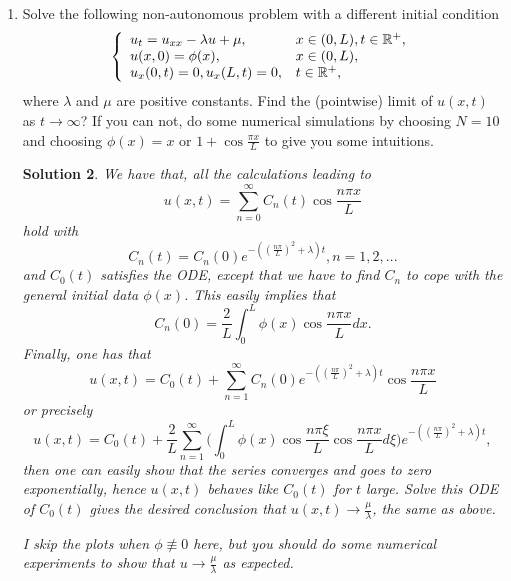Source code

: \documentclass[6pt]{article}
\newtheorem{solution}{Solution}
\numberwithin{equation}{section}
\def\mathbb{\Bbb}
\begin{document}
\begin{enumerate}
\begin{solution}
Indeed, we can formally expect this solution without even solving the PDE.  This IBVP describes a homogeneous well-insulated bar with zero temperature, therefore, there is no heat flux at all afterward, hence the PDE indeed should be an ODE.  Solving the ODE gives the desired solution.
\end{solution}

\item  Solve the following non-autonomous problem with a different initial condition
\begin{equation}\label{5a}
\left\{
\begin{array}{ll}
u_t=u_{xx}-\lambda u+\mu,& x\in(0,L),t\in\mathbb R^+,\\
u(x,0)=\phi(x),&x\in(0,L),\\
u_x(0,t)=0, u_x(L,t)=0, &t\in\mathbb R^+,
\end{array}
\right.
\end{equation}
where $\lambda$ and $\mu$ are positive constants.  Find the (pointwise) limit of $u(x,t)$ as $t\rightarrow\infty$?  If you can not, do some numerical simulations by choosing $N=10$ and choosing $\phi(x)=x$ or $1+\cos \frac{\pi x}{L}$ to give you some intuitions.
\begin{solution}
We have that, all the calculations leading to
\[u(x,t)=\sum_{n=0}^\infty C_n(t)\cos \frac{n\pi x}{L}\]
hold with
\[C_n(t)=C_n(0)e^{-((\frac{n\pi}{L})^2+\lambda)t}, n=1,2,...\]
and $C_0(t)$ satisfies the ODE, except that we have to find $C_n$ to cope with the general initial data $\phi(x)$.  This easily implies that
\[C_n(0)=\frac{2}{L}\int_0^ L \phi(x)\cos \frac{n\pi x}{L}dx. \]
Finally, one has that
\[u(x,t)=C_0(t)+\sum_{n=1}^\infty C_n(0)e^{-((\frac{n\pi}{L})^2+\lambda)t}\cos \frac{n\pi x}{L}\]
or precisely
\[u(x,t)=C_0(t)+\frac{2}{L} \sum_{n=1}^\infty \Big(\int_0^ L \phi(x)\cos \frac{n\pi \xi}{L} \cos \frac{n\pi x}{L} d\xi \Big)e^{-((\frac{n\pi}{L})^2+\lambda)t},\]
then one can easily show that the series converges and goes to zero exponentially, hence $u(x,t)$ behaves like $C_0(t)$ for $t$ large.  Solve this ODE of $C_0(t)$ gives the desired conclusion that $u(x,t)\rightarrow \frac{\mu}{\lambda}$, the same as above.

I skip the plots when $\phi\not\equiv 0$ here, but you should do some numerical experiments to show that $u\rightarrow \frac{\mu}{\lambda}$ as expected.
\end{solution}
\end{enumerate}
\end{document}
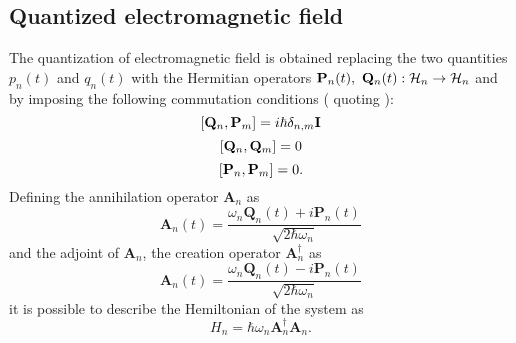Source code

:     \subsection{Quantized electromagnetic field}
        The quantization of electromagnetic field is obtained replacing the two quantities 
        $p_n(t)$ and $q_n(t)$ with the Hermitian operators 
        $\mathbf{P}_n(t),\ \mathbf{Q}_n(t):\Hilbert_n\to\Hilbert_n$ and by imposing the following
        commutation conditions (\cite{tesiGuerrini} quoting \cite{quantumRad_Louissel,quantumOptic_Mandel}):
        \begin{equation}
            \commutator{\mathbf{Q}_n}{\mathbf{P}_m}=i\hbar\delta_{n,m}\mathbf{I}
        \end{equation}
        \begin{equation}
            \commutator{\mathbf{Q}_n}{\mathbf{Q}_m}=0
        \end{equation}
        \begin{equation}
            \commutator{\mathbf{P}_n}{\mathbf{P}_m}=0.
        \end{equation}
        Defining the annihilation operator $\mathbf{A}_n$ as
        \begin{equation}
            \mathbf{A}_n(t)=\frac{\omega_n\mathbf{Q}_n(t)+i\mathbf{P}_n(t)}{\sqrt{2\hbar\omega_n}}
            \label{eq:QEF.1}
        \end{equation} 
        and the adjoint of $\mathbf{A}_n$, the creation operator $\mathbf{A}_n^\dagger$ as
        \begin{equation}
            \mathbf{A}_n(t)=\frac{\omega_n\mathbf{Q}_n(t)-i\mathbf{P}_n(t)}{\sqrt{2\hbar\omega_n}}
            \label{eq:QEF.2}
        \end{equation}
        it is possible to describe the Hemiltonian of the system as
        \begin{equation}
            H_n=\hbar\omega_n\mathbf{A}_n^\dagger\mathbf{A}_n.
            \label{eq:QEF.3}
        \end{equation}

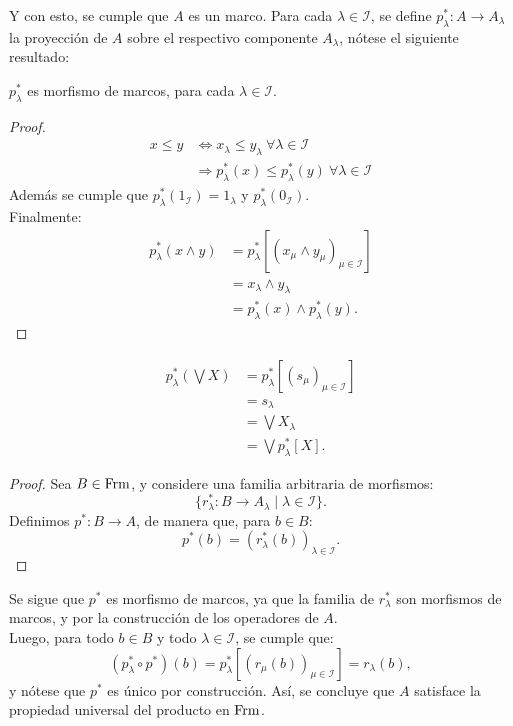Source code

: Y con esto, se cumple que $A$ es un marco.
    Para cada $\lambda\in\mathscr{I}$, se define $p^*_\lambda:A\to A_\lambda$ la proyección de $A$ sobre el respectivo componente $A_\lambda$, nótese el siguiente resultado:
    \begin{lemma}
        $p^*_\lambda$ es morfismo de marcos, para cada $\lambda\in\mathscr{I}$.
    \end{lemma}
        \begin{proof}
            \begin{align*}
                x\leq y & \Longleftrightarrow x_\lambda\leq y_\lambda \ \forall\lambda\in\mathscr{I}\\
                & \Rightarrow p^*_\lambda(x)\leq p^*_\lambda(y)\ \forall\lambda\in\mathscr{I} 
            \end{align*}
            Además se cumple que $p^*_\lambda(1_\mathscr{I})=1_\lambda$ y $p^*_\lambda(0_\mathscr{I})$.\\
            Finalmente:
            \begin{align*}
                p^*_\lambda(x\wedge y) & = p^*_\lambda[(x_\mu\wedge y_\mu)_{\mu\in\mathscr{I}}]\\
                & = x_\lambda\wedge y_\lambda\\
                & = p^*_\lambda(x)\wedge p^*_\lambda(y).
            \end{align*}
        \end{proof}
\begin{align*}
    p^*_\lambda(\bigvee X) & = p^*_\lambda[(s_\mu)_{\mu\in\mathscr{I}}] \\
                           & = s_\lambda \\
                           & = \bigvee X_\lambda \\
                           & = \bigvee p^*_\lambda[X].
\end{align*}
\begin{proof}
    Sea $B\in\mathrm{Frm}$, y considere una familia arbitraria de morfismos:
    \begin{equation*}
        \{r^*_\lambda:B\to A_\lambda\mid\lambda\in\mathscr{I}\}.
    \end{equation*}
    Definimos $p^*:B\to A$, de manera que, para $b\in B$:
    \begin{equation*}
        p^*(b) = (r^*_\lambda(b))_{\lambda\in\mathscr{I}}.
    \end{equation*}
\end{proof}
Se sigue que $p^*$ es morfismo de marcos, ya que la familia de $r^*_\lambda$ son morfismos de marcos, y por la construcción de los operadores de $A$.\\
Luego, para todo $b\in B$ y todo $\lambda\in\mathscr{I}$, se cumple que:
\begin{equation*}
    (p^*_\lambda\circ p^*)(b) = p^*_\lambda[(r_\mu(b))_{\mu\in\mathscr{I}}] = r_\lambda(b),
\end{equation*}
y nótese que $p^*$ es único por construcción. Así, se concluye que $A$ satisface la propiedad universal del producto en $\mathrm{Frm}$.

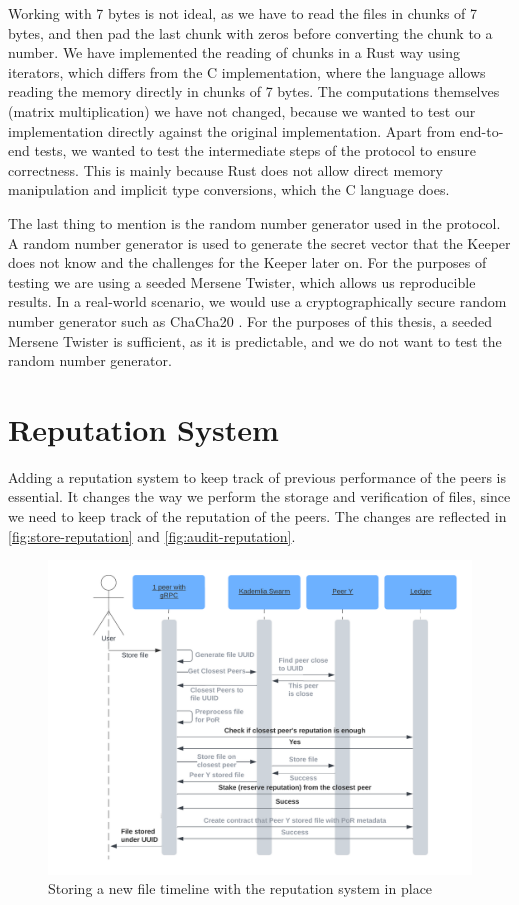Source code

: Working with 7 bytes is not ideal, as we have to read the files in chunks of 7 bytes,
and then pad the last chunk with zeros before converting the chunk to a number.
We have implemented the reading of chunks in a Rust way using iterators,
which differs from the C implementation, where the language allows reading the memory directly in
chunks of 7 bytes.
The computations themselves (matrix multiplication) we have not changed,
because we wanted to test our implementation directly against the original implementation.
Apart from end-to-end tests, we wanted to test the intermediate steps of the protocol
to ensure correctness.
This is mainly because Rust does not allow direct memory manipulation and implicit type conversions,
which the C language does.

The last thing to mention is the random number generator used in the protocol.
A random number generator is used to generate the secret vector that the Keeper does not know
and the challenges for the Keeper later on.
For the purposes of testing we are using a seeded Mersene Twister, which allows us reproducible results.
In a real-world scenario, we would use a cryptographically secure random number generator
such as ChaCha20 \cite{chacha}.
For the purposes of this thesis, a seeded Mersene Twister is sufficient,
as it is predictable, and we do not want to test the random number generator.

\section{Reputation System}
\label{section:reputation-system}

Adding a reputation system to keep track of previous performance of the peers is essential.
It changes the way we perform the storage and verification of files,
since we need to keep track of the reputation of the peers.
The changes are reflected in \autoref{fig:store-reputation} and \autoref{fig:audit-reputation}.

\begin{figure}
    \centering
    \includegraphics[width=1\textwidth]{gfx/store-reputation.png}
    \caption{Storing a new file timeline with the reputation system in place}
    \label{fig:store-reputation}
\end{figure}

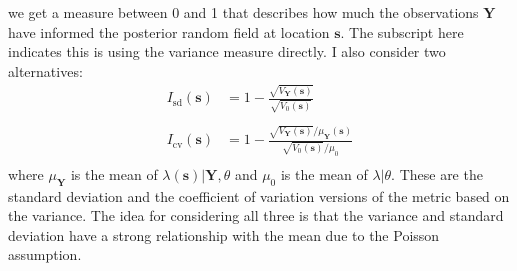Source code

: \documentclass[12pt]{article}
\newcommand{\bm}{\boldsymbol}  %
\newcommand{\bs}{\boldsymbol{s}}
\begin{document}
we get a measure between 0 and 1 that describes how much the observations $\bm{Y}$ have informed the posterior random field at location $\bs$.  The subscript here indicates this is using the variance measure directly.  I also consider two alternatives:
\begin{align*}
	I_{\text{sd}}(\bs) &= 1 - \frac{\sqrt{V_{\bm{Y}}(\bs)}}{\sqrt{V_0(\bs)}} \\ \\
	I_{\text{cv}}(\bs) &= 1 - \frac{\sqrt{V_{\bm{Y}}(\bs)}/ \mu_{\bm{Y}}(\bs)}{\sqrt{V_0(\bs)}/\mu_0} \\
\end{align*}
where $\mu_{\bm{Y}}$ is the mean of $\lambda(\bs) | \bm{Y}, \theta$ and $\mu_0$ is the mean of $\lambda | \theta$.  These are the standard deviation and the coefficient of variation versions of the metric based on the variance.  The idea for considering all three is that the variance and standard deviation have a strong relationship with the mean due to the Poisson assumption. 
\end{document}
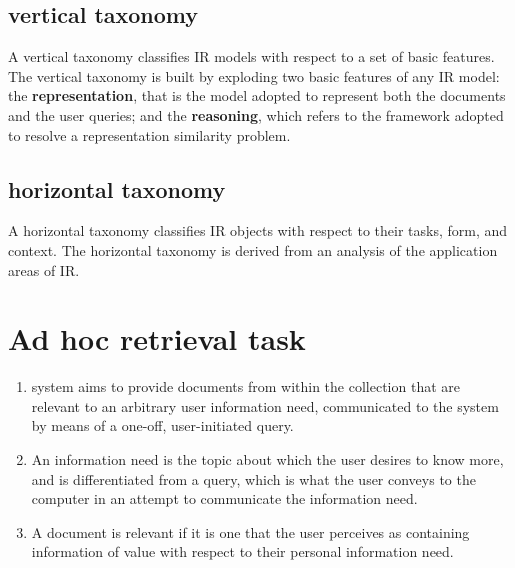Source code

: \subsection{vertical taxonomy}

A vertical taxonomy classifies IR models with respect to a set of basic features.
The vertical taxonomy is built by exploding two basic features of any IR model: the \textbf{representation}, that is the model adopted to represent both the documents and the user queries; and the \textbf{reasoning}, which refers to the framework adopted to resolve a representation similarity problem. 

\subsection{horizontal taxonomy}

A horizontal taxonomy classifies IR objects with respect to their tasks, form, and context. 
The horizontal taxonomy is derived from an analysis of the application areas of IR.


\section{Ad hoc retrieval task}\label{ad hoc retrieval task}
\begin{enumerate}
    \item system aims to provide documents from within the collection that are relevant to an arbitrary user information need, communicated to the system by means of a one-off, user-initiated query. 
    
    \item An information need is the topic about which the user desires to know more, and is differentiated from a query, which is what the user conveys to the computer in an attempt to communicate the information need.

    \item A document is relevant if it is one that the user perceives as containing information of value with respect to their personal information need.
\end{enumerate}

PROBLEM STATEMENT:
Pick every line containing the word "Rust" out of the material, and copy those lines.

RESPONSE TO THE TASK:
We have implemented the reading of chunks in a Rust way using iterators,
This is mainly because Rust does not allow direct memory manipulation and implicit type conversions,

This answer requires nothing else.